Your answer must match the records word for word and contain no pictures.

(Records drawn from a dataset)
***

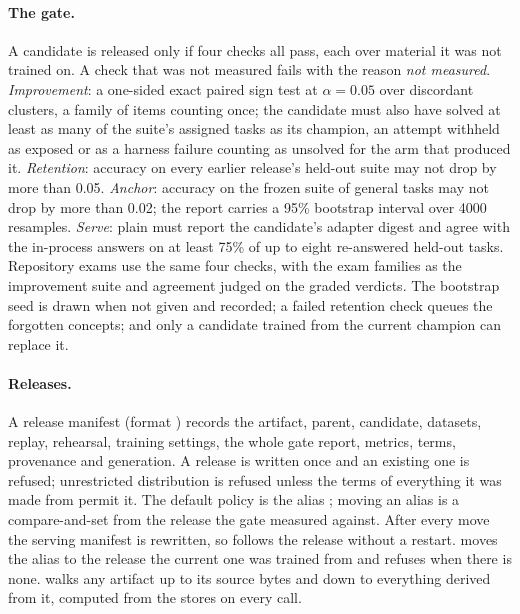 \paragraph{The gate.} A candidate is released only if four checks all pass, each over
material it was not trained on. A check that was not measured fails with the
reason \emph{not measured}.
\emph{Improvement}: a one-sided exact paired sign test at $\alpha=0.05$ over discordant
clusters, a family of items counting once; the candidate must also have solved at least as
many of the suite's assigned tasks as its champion, an attempt withheld as exposed or as a
harness failure counting as unsolved for the arm that produced it.
\emph{Retention}: accuracy on every earlier release's held-out suite may not drop by more
than 0.05.
\emph{Anchor}: accuracy on the frozen suite of general tasks may not drop by more than
0.02; the report carries a 95\% bootstrap interval over 4000 resamples.
\emph{Serve}: plain  must report the candidate's adapter digest and
agree with the in-process answers on at least 75\% of up to eight re-answered held-out
tasks. Repository exams use the same four checks, with the exam families as the
improvement suite and agreement judged on the graded verdicts. The bootstrap seed
is drawn when not given and recorded; a failed retention check queues the
forgotten concepts; and only a candidate trained from the current champion can
replace it.

\paragraph{Releases.} A release manifest (format ) records the
artifact, parent, candidate, datasets, replay, rehearsal, training settings, the whole
gate report, metrics, terms, provenance and generation. A release is written
once and an existing one is refused; unrestricted distribution is refused unless
the terms of everything it was made from permit it. The default policy is the alias
; moving an alias is a compare-and-set from the release the gate
measured against. After every move the serving manifest
 is rewritten, so 
follows the release without a restart.  moves the alias to
the release the current one was trained from and refuses when there is none.
 walks any artifact up to its source bytes and down to everything
derived from it, computed from the stores on every call.
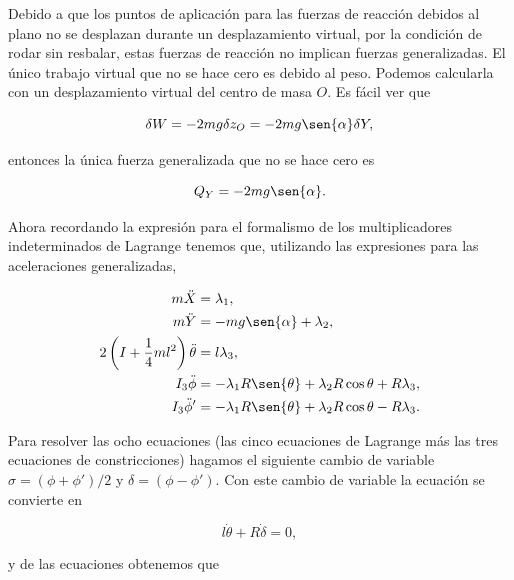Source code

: \documentclass[a4paper,10pt]{article}
\numberwithin{equation}{section}
\begin{document}
\vspace{.3cm}

Debido a que los puntos de aplicación para las fuerzas de reacción 
debidos al plano no se desplazan durante un desplazamiento virtual, 
por la condición de rodar sin resbalar, estas fuerzas de reacción no 
implican fuerzas generalizadas. El único trabajo virtual que no 
se hace cero es debido al peso. Podemos calcularla con un desplazamiento 
virtual del centro de masa $O$. Es fácil ver que 

\begin{equation}
 \delta W = - 2mg \delta z_O = -2mg\sen{\alpha}\delta Y,
\end{equation}

entonces la única fuerza generalizada que no se hace cero es 

\begin{equation}
 Q_Y = -2mg\sen{\alpha}.
\end{equation}

Ahora recordando la expresión para el formalismo de los multiplicadores 
indeterminados de Lagrange tenemos que, utilizando las expresiones 
para las aceleraciones generalizadas,

\begin{align}
 \label{eq:1lagrange1}
 m\ddot{X} &= \lambda_1, \\
 \label{eq:1lagrange2}
 m\ddot{Y} &= - mg\sen{\alpha} + \lambda_2, \\
 \label{eq:1lagrange3}
 2\left( I + \frac{1}{4}ml^2\right) \ddot{\theta} &= l\lambda_3, \\
 \label{eq:1lagrange4}
 I_3\ddot{\phi} &= -\lambda_1 R\sen{\theta} + \lambda_2 R\cos{\theta} + R\lambda_3, \\
 \label{eq:1lagrange5}
 I_3\ddot{\phi}' &= -\lambda_1 R\sen{\theta} + \lambda_2 R\cos{\theta} - R\lambda_3.
\end{align}

Para resolver las ocho ecuaciones (las cinco ecuaciones de Lagrange más las tres 
ecuaciones de constricciones) hagamos el siguiente cambio de variable 
$\sigma = (\phi + \phi')/2$ y $\delta = (\phi - \phi')$. Con este cambio de variable 
la ecuación  se convierte en 

\begin{equation}
 l\dot{\theta} + R\dot{\delta} = 0,
\end{equation}

y de las ecuaciones  obtenemos que 
\end{document}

***

ANSWER SPACE:
 \paragraph{The gate.} A candidate is released only if four checks all pass, each over
material it was not trained on. A check that was not measured fails with the
reason \emph{not measured}.
\emph{Improvement}: a one-sided exact paired sign test at $\alpha=0.05$ over discordant
clusters, a family of items counting once; the candidate must also have solved at least as
many of the suite's assigned tasks as its champion, an attempt withheld as exposed or as a
harness failure counting as unsolved for the arm that produced it.
\emph{Retention}: accuracy on every earlier release's held-out suite may not drop by more
than 0.05.
\emph{Anchor}: accuracy on the frozen suite of general tasks may not drop by more than
0.02; the report carries a 95\% bootstrap interval over 4000 resamples.
\emph{Serve}: plain  must report the candidate's adapter digest and
agree with the in-process answers on at least 75\% of up to eight re-answered held-out
tasks. Repository exams use the same four checks, with the exam families as the
improvement suite and agreement judged on the graded verdicts. The bootstrap seed
is drawn when not given and recorded; a failed retention check queues the
forgotten concepts; and only a candidate trained from the current champion can
replace it.

\paragraph{Releases.} A release manifest (format ) records the
artifact, parent, candidate, datasets, replay, rehearsal, training settings, the whole
gate report, metrics, terms, provenance and generation. A release is written
once and an existing one is refused; unrestricted distribution is refused unless
the terms of everything it was made from permit it. The default policy is the alias
; moving an alias is a compare-and-set from the release the gate
measured against. After every move the serving manifest
 is rewritten, so 
follows the release without a restart.  moves the alias to
the release the current one was trained from and refuses when there is none.
 walks any artifact up to its source bytes and down to everything
derived from it, computed from the stores on every call.
Source code

: \documentclass[a4paper,10pt]{article}
\numberwithin{equation}{section}
\begin{document}
\vspace{.3cm}

Debido a que los puntos de aplicación para las fuerzas de reacción 
debidos al plano no se desplazan durante un desplazamiento virtual, 
por la condición de rodar sin resbalar, estas fuerzas de reacción no 
implican fuerzas generalizadas. El único trabajo virtual que no 
se hace cero es debido al peso. Podemos calcularla con un desplazamiento 
virtual del centro de masa $O$. Es fácil ver que 

\begin{equation}
 \delta W = - 2mg \delta z_O = -2mg\sen{\alpha}\delta Y,
\end{equation}

entonces la única fuerza generalizada que no se hace cero es 

\begin{equation}
 Q_Y = -2mg\sen{\alpha}.
\end{equation}

Ahora recordando la expresión para el formalismo de los multiplicadores 
indeterminados de Lagrange tenemos que, utilizando las expresiones 
para las aceleraciones generalizadas,

\begin{align}
 \label{eq:1lagrange1}
 m\ddot{X} &= \lambda_1, \\
 \label{eq:1lagrange2}
 m\ddot{Y} &= - mg\sen{\alpha} + \lambda_2, \\
 \label{eq:1lagrange3}
 2\left( I + \frac{1}{4}ml^2\right) \ddot{\theta} &= l\lambda_3, \\
 \label{eq:1lagrange4}
 I_3\ddot{\phi} &= -\lambda_1 R\sen{\theta} + \lambda_2 R\cos{\theta} + R\lambda_3, \\
 \label{eq:1lagrange5}
 I_3\ddot{\phi}' &= -\lambda_1 R\sen{\theta} + \lambda_2 R\cos{\theta} - R\lambda_3.
\end{align}

Para resolver las ocho ecuaciones (las cinco ecuaciones de Lagrange más las tres 
ecuaciones de constricciones) hagamos el siguiente cambio de variable 
$\sigma = (\phi + \phi')/2$ y $\delta = (\phi - \phi')$. Con este cambio de variable 
la ecuación  se convierte en 

\begin{equation}
 l\dot{\theta} + R\dot{\delta} = 0,
\end{equation}

y de las ecuaciones  obtenemos que 
\end{document}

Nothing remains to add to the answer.